> Given data
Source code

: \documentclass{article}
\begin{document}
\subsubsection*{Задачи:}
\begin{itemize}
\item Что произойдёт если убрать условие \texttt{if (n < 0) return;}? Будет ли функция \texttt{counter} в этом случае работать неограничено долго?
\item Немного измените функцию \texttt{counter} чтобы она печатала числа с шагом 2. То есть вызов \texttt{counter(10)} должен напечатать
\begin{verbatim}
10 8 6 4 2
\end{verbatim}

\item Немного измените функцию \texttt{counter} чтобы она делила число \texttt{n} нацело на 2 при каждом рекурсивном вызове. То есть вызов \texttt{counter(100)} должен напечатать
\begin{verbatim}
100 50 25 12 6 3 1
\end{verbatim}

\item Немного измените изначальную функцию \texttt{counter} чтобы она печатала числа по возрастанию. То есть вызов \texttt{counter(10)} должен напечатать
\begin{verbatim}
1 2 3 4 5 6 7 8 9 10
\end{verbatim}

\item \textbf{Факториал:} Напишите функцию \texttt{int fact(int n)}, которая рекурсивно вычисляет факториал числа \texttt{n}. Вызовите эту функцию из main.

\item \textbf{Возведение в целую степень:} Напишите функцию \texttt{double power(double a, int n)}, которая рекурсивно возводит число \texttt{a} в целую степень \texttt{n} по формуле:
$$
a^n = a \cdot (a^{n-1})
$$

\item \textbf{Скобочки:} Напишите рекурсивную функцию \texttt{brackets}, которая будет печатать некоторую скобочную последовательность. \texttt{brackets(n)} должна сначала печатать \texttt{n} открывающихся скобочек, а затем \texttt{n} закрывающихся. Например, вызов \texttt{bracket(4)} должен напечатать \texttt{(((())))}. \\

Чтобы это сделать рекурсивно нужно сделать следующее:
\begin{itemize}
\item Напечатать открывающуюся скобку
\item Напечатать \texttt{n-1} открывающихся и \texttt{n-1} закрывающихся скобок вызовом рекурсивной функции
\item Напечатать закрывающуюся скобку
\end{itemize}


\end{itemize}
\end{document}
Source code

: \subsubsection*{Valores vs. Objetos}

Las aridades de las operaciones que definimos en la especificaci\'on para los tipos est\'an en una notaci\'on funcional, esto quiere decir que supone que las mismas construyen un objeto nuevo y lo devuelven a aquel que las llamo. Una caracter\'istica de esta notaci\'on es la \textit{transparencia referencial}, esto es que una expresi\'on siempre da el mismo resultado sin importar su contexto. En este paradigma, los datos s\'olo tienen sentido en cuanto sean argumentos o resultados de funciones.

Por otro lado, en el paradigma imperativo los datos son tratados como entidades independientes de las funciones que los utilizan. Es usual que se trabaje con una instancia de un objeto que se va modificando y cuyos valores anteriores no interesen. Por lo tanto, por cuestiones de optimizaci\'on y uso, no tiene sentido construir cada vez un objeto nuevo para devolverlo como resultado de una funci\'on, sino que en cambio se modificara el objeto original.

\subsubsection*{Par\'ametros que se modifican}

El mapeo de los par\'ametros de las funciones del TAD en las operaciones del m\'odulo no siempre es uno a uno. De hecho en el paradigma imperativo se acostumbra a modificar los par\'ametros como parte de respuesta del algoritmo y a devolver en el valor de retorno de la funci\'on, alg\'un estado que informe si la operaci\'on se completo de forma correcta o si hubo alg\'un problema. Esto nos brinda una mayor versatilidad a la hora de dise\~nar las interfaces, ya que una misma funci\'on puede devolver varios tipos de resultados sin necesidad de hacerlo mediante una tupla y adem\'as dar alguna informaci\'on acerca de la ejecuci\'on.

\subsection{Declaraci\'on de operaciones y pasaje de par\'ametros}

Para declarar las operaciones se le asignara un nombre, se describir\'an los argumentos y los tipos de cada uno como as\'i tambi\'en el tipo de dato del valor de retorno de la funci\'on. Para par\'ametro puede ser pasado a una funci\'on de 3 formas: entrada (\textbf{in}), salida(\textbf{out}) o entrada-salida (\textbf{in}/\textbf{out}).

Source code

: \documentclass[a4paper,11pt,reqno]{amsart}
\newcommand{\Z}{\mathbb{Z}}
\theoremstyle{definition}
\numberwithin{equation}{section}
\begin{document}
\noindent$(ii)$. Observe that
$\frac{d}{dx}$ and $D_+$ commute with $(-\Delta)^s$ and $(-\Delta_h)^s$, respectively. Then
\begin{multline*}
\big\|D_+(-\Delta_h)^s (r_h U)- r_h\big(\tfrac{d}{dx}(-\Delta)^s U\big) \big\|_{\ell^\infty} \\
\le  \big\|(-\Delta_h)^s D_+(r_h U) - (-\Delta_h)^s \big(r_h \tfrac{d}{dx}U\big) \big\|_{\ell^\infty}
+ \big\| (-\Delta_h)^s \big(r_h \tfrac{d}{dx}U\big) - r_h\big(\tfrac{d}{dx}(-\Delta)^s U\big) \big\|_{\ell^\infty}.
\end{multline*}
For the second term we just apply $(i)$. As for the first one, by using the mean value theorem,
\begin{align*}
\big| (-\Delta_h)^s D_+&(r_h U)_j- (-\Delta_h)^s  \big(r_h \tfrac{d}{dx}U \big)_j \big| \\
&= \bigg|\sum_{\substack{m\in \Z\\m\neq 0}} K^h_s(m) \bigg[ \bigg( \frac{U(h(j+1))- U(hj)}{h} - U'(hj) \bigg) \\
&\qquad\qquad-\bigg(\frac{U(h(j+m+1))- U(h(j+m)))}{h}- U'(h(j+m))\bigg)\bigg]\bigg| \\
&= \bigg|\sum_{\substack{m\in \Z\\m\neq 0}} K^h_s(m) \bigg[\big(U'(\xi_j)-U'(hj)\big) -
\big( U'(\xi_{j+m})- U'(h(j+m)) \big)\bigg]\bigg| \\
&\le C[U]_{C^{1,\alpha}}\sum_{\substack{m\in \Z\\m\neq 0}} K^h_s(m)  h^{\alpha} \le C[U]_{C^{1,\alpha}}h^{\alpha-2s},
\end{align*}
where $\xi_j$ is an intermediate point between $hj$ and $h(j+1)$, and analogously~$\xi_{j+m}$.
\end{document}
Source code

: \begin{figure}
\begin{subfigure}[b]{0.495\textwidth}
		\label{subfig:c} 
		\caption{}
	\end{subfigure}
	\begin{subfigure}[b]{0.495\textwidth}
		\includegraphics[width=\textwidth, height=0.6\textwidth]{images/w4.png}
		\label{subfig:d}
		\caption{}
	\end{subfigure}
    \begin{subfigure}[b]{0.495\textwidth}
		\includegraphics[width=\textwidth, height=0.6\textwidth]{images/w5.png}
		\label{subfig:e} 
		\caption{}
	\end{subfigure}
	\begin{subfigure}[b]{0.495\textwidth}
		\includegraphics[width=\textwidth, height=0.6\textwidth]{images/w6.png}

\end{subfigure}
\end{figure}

> Exercise goal
Transcribe the records exactly as they appear.

> Response for this exercise
Source code

: \documentclass{article}
\begin{document}
\subsubsection*{Задачи:}
\begin{itemize}
\item Что произойдёт если убрать условие \texttt{if (n < 0) return;}? Будет ли функция \texttt{counter} в этом случае работать неограничено долго?
\item Немного измените функцию \texttt{counter} чтобы она печатала числа с шагом 2. То есть вызов \texttt{counter(10)} должен напечатать
\begin{verbatim}
10 8 6 4 2
\end{verbatim}

\item Немного измените функцию \texttt{counter} чтобы она делила число \texttt{n} нацело на 2 при каждом рекурсивном вызове. То есть вызов \texttt{counter(100)} должен напечатать
\begin{verbatim}
100 50 25 12 6 3 1
\end{verbatim}

\item Немного измените изначальную функцию \texttt{counter} чтобы она печатала числа по возрастанию. То есть вызов \texttt{counter(10)} должен напечатать
\begin{verbatim}
1 2 3 4 5 6 7 8 9 10
\end{verbatim}

\item \textbf{Факториал:} Напишите функцию \texttt{int fact(int n)}, которая рекурсивно вычисляет факториал числа \texttt{n}. Вызовите эту функцию из main.

\item \textbf{Возведение в целую степень:} Напишите функцию \texttt{double power(double a, int n)}, которая рекурсивно возводит число \texttt{a} в целую степень \texttt{n} по формуле:
$$
a^n = a \cdot (a^{n-1})
$$

\item \textbf{Скобочки:} Напишите рекурсивную функцию \texttt{brackets}, которая будет печатать некоторую скобочную последовательность. \texttt{brackets(n)} должна сначала печатать \texttt{n} открывающихся скобочек, а затем \texttt{n} закрывающихся. Например, вызов \texttt{bracket(4)} должен напечатать \texttt{(((())))}. \\

Чтобы это сделать рекурсивно нужно сделать следующее:
\begin{itemize}
\item Напечатать открывающуюся скобку
\item Напечатать \texttt{n-1} открывающихся и \texttt{n-1} закрывающихся скобок вызовом рекурсивной функции
\item Напечатать закрывающуюся скобку
\end{itemize}


\end{itemize}
\end{document}
Source code

: \subsubsection*{Valores vs. Objetos}

Las aridades de las operaciones que definimos en la especificaci\'on para los tipos est\'an en una notaci\'on funcional, esto quiere decir que supone que las mismas construyen un objeto nuevo y lo devuelven a aquel que las llamo. Una caracter\'istica de esta notaci\'on es la \textit{transparencia referencial}, esto es que una expresi\'on siempre da el mismo resultado sin importar su contexto. En este paradigma, los datos s\'olo tienen sentido en cuanto sean argumentos o resultados de funciones.

Por otro lado, en el paradigma imperativo los datos son tratados como entidades independientes de las funciones que los utilizan. Es usual que se trabaje con una instancia de un objeto que se va modificando y cuyos valores anteriores no interesen. Por lo tanto, por cuestiones de optimizaci\'on y uso, no tiene sentido construir cada vez un objeto nuevo para devolverlo como resultado de una funci\'on, sino que en cambio se modificara el objeto original.

\subsubsection*{Par\'ametros que se modifican}

El mapeo de los par\'ametros de las funciones del TAD en las operaciones del m\'odulo no siempre es uno a uno. De hecho en el paradigma imperativo se acostumbra a modificar los par\'ametros como parte de respuesta del algoritmo y a devolver en el valor de retorno de la funci\'on, alg\'un estado que informe si la operaci\'on se completo de forma correcta o si hubo alg\'un problema. Esto nos brinda una mayor versatilidad a la hora de dise\~nar las interfaces, ya que una misma funci\'on puede devolver varios tipos de resultados sin necesidad de hacerlo mediante una tupla y adem\'as dar alguna informaci\'on acerca de la ejecuci\'on.

\subsection{Declaraci\'on de operaciones y pasaje de par\'ametros}

Para declarar las operaciones se le asignara un nombre, se describir\'an los argumentos y los tipos de cada uno como as\'i tambi\'en el tipo de dato del valor de retorno de la funci\'on. Para par\'ametro puede ser pasado a una funci\'on de 3 formas: entrada (\textbf{in}), salida(\textbf{out}) o entrada-salida (\textbf{in}/\textbf{out}).

Source code

: \documentclass[a4paper,11pt,reqno]{amsart}
\newcommand{\Z}{\mathbb{Z}}
\theoremstyle{definition}
\numberwithin{equation}{section}
\begin{document}
\noindent$(ii)$. Observe that
$\frac{d}{dx}$ and $D_+$ commute with $(-\Delta)^s$ and $(-\Delta_h)^s$, respectively. Then
\begin{multline*}
\big\|D_+(-\Delta_h)^s (r_h U)- r_h\big(\tfrac{d}{dx}(-\Delta)^s U\big) \big\|_{\ell^\infty} \\
\le  \big\|(-\Delta_h)^s D_+(r_h U) - (-\Delta_h)^s \big(r_h \tfrac{d}{dx}U\big) \big\|_{\ell^\infty}
+ \big\| (-\Delta_h)^s \big(r_h \tfrac{d}{dx}U\big) - r_h\big(\tfrac{d}{dx}(-\Delta)^s U\big) \big\|_{\ell^\infty}.
\end{multline*}
For the second term we just apply $(i)$. As for the first one, by using the mean value theorem,
\begin{align*}
\big| (-\Delta_h)^s D_+&(r_h U)_j- (-\Delta_h)^s  \big(r_h \tfrac{d}{dx}U \big)_j \big| \\
&= \bigg|\sum_{\substack{m\in \Z\\m\neq 0}} K^h_s(m) \bigg[ \bigg( \frac{U(h(j+1))- U(hj)}{h} - U'(hj) \bigg) \\
&\qquad\qquad-\bigg(\frac{U(h(j+m+1))- U(h(j+m)))}{h}- U'(h(j+m))\bigg)\bigg]\bigg| \\
&= \bigg|\sum_{\substack{m\in \Z\\m\neq 0}} K^h_s(m) \bigg[\big(U'(\xi_j)-U'(hj)\big) -
\big( U'(\xi_{j+m})- U'(h(j+m)) \big)\bigg]\bigg| \\
&\le C[U]_{C^{1,\alpha}}\sum_{\substack{m\in \Z\\m\neq 0}} K^h_s(m)  h^{\alpha} \le C[U]_{C^{1,\alpha}}h^{\alpha-2s},
\end{align*}
where $\xi_j$ is an intermediate point between $hj$ and $h(j+1)$, and analogously~$\xi_{j+m}$.
\end{document}
Source code

: \begin{figure}
\begin{subfigure}[b]{0.495\textwidth}
		\label{subfig:c} 
		\caption{}
	\end{subfigure}
	\begin{subfigure}[b]{0.495\textwidth}
		\includegraphics[width=\textwidth, height=0.6\textwidth]{images/w4.png}
		\label{subfig:d}
		\caption{}
	\end{subfigure}
    \begin{subfigure}[b]{0.495\textwidth}
		\includegraphics[width=\textwidth, height=0.6\textwidth]{images/w5.png}
		\label{subfig:e} 
		\caption{}
	\end{subfigure}
	\begin{subfigure}[b]{0.495\textwidth}
		\includegraphics[width=\textwidth, height=0.6\textwidth]{images/w6.png}

\end{subfigure}
\end{figure}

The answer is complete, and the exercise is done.